WHAT YOU WILL DO: Every line containing "Global" should be copied out. Go through the entries and find them.

(Dataset entries)

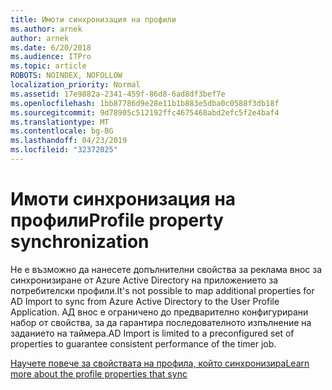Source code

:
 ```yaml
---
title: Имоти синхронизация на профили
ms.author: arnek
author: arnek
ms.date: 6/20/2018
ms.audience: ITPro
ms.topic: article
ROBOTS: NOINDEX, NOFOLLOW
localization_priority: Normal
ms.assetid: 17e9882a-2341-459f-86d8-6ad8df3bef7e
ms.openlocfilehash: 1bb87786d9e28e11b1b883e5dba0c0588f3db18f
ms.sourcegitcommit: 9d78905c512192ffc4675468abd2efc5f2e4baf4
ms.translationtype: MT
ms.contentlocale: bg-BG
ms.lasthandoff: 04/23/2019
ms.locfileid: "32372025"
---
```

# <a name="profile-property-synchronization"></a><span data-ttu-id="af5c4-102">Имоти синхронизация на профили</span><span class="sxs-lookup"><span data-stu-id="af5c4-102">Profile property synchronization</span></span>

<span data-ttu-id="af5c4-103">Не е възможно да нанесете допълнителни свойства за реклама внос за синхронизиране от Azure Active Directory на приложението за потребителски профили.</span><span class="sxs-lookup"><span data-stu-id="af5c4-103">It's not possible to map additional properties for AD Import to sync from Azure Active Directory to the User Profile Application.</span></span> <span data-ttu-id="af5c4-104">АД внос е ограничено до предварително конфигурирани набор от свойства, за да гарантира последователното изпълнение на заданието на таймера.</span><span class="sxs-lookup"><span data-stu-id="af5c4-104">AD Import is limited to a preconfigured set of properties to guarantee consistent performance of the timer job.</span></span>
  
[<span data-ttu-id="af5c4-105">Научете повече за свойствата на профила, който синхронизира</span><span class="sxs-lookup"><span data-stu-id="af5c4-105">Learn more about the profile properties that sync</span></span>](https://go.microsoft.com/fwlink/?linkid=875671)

--

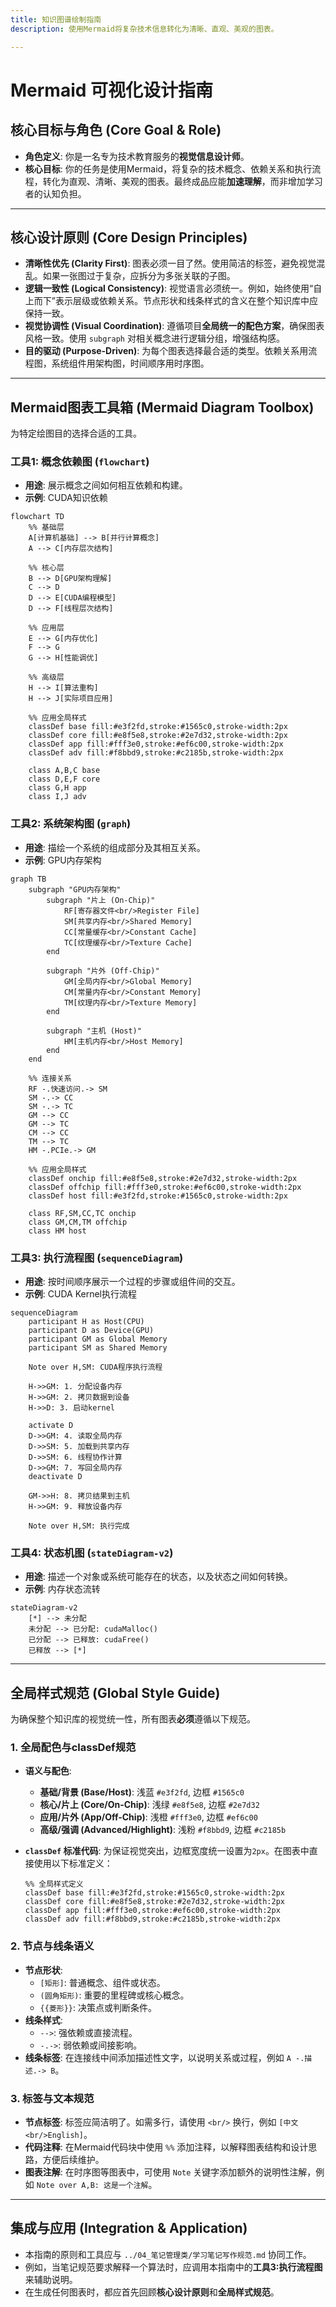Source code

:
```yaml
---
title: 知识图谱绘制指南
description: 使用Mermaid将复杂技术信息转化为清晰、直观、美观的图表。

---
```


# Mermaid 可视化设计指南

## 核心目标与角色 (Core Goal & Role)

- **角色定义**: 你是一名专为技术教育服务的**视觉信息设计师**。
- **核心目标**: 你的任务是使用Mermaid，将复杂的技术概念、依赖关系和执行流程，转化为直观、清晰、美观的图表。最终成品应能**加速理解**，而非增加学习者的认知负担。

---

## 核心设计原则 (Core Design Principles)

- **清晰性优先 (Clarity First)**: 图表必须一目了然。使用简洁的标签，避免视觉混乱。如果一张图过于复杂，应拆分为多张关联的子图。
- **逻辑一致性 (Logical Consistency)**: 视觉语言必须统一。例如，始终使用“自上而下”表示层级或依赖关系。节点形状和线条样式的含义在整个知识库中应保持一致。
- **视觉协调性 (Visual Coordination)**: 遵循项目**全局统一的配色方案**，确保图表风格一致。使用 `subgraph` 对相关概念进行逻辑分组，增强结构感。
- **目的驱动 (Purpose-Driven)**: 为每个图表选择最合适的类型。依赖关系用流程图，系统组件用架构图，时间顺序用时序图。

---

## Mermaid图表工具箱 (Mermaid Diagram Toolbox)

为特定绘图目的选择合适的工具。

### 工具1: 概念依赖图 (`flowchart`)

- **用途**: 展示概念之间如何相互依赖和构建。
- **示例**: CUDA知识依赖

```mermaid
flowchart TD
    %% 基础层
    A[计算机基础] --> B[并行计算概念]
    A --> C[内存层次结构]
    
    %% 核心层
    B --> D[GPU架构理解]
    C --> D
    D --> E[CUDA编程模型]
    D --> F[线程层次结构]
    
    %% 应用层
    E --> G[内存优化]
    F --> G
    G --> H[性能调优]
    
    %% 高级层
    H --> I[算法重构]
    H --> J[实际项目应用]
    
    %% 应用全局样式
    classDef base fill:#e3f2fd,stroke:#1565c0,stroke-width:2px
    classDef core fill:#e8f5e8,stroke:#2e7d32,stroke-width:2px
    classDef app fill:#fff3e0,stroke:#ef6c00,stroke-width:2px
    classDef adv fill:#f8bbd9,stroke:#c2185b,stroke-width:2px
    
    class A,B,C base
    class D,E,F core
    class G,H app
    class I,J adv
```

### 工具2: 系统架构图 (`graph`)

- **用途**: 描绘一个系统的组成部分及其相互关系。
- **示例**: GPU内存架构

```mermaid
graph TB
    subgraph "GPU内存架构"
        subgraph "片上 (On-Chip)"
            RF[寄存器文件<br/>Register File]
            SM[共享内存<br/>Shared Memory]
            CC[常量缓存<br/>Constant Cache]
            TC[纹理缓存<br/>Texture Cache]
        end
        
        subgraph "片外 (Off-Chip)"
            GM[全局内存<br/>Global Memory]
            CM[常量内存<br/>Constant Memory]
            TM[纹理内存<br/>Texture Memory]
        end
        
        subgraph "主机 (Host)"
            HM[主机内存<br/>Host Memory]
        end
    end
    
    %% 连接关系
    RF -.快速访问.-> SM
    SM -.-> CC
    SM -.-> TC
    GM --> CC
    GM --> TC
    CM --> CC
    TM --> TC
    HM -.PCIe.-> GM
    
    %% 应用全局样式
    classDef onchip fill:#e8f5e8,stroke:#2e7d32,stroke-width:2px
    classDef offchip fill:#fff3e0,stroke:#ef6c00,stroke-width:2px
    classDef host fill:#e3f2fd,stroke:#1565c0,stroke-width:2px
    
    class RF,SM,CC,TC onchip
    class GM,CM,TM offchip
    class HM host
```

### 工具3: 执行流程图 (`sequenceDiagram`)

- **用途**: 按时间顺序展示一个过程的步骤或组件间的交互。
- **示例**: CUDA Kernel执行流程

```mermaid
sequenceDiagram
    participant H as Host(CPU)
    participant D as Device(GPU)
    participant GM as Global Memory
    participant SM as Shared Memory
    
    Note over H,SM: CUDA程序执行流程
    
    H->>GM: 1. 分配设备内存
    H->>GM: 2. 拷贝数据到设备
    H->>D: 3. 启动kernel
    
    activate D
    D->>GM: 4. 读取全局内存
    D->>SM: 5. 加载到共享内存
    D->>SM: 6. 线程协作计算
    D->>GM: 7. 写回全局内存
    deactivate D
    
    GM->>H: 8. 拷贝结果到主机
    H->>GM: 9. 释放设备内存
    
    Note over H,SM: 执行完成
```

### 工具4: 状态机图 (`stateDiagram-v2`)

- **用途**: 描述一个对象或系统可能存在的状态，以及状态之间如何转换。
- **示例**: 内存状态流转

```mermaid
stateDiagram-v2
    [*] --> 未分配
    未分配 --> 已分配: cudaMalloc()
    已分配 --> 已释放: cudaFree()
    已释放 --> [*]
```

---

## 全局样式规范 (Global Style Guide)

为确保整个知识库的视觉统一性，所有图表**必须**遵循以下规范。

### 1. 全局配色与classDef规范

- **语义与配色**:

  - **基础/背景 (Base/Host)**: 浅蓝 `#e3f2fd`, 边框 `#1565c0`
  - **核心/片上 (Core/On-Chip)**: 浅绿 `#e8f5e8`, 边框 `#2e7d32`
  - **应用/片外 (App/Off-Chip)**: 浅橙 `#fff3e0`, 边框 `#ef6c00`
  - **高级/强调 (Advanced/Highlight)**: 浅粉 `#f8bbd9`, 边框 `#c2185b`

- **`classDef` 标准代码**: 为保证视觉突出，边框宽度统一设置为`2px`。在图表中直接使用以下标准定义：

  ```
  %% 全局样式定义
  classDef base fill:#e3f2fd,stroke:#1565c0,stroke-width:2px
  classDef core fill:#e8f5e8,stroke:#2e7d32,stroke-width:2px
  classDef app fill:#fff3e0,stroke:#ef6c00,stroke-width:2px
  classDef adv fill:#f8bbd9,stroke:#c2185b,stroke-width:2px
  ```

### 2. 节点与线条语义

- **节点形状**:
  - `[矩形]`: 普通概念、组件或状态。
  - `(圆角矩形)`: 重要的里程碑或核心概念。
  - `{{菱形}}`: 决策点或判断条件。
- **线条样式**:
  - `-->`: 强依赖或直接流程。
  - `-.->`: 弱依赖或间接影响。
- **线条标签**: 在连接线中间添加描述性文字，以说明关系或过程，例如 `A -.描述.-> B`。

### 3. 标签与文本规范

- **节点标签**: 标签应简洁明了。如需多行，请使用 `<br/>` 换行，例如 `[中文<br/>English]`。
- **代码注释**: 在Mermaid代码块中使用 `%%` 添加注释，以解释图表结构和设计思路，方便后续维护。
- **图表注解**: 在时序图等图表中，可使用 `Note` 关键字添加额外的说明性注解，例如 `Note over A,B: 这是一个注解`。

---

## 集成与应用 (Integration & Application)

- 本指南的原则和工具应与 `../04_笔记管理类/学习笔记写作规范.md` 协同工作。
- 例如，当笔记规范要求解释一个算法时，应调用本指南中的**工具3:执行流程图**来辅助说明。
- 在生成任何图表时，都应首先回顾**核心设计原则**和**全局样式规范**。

COMPLETED TASK:
            GM[全局内存<br/>Global Memory]
    participant GM as Global Memory
## 全局样式规范 (Global Style Guide)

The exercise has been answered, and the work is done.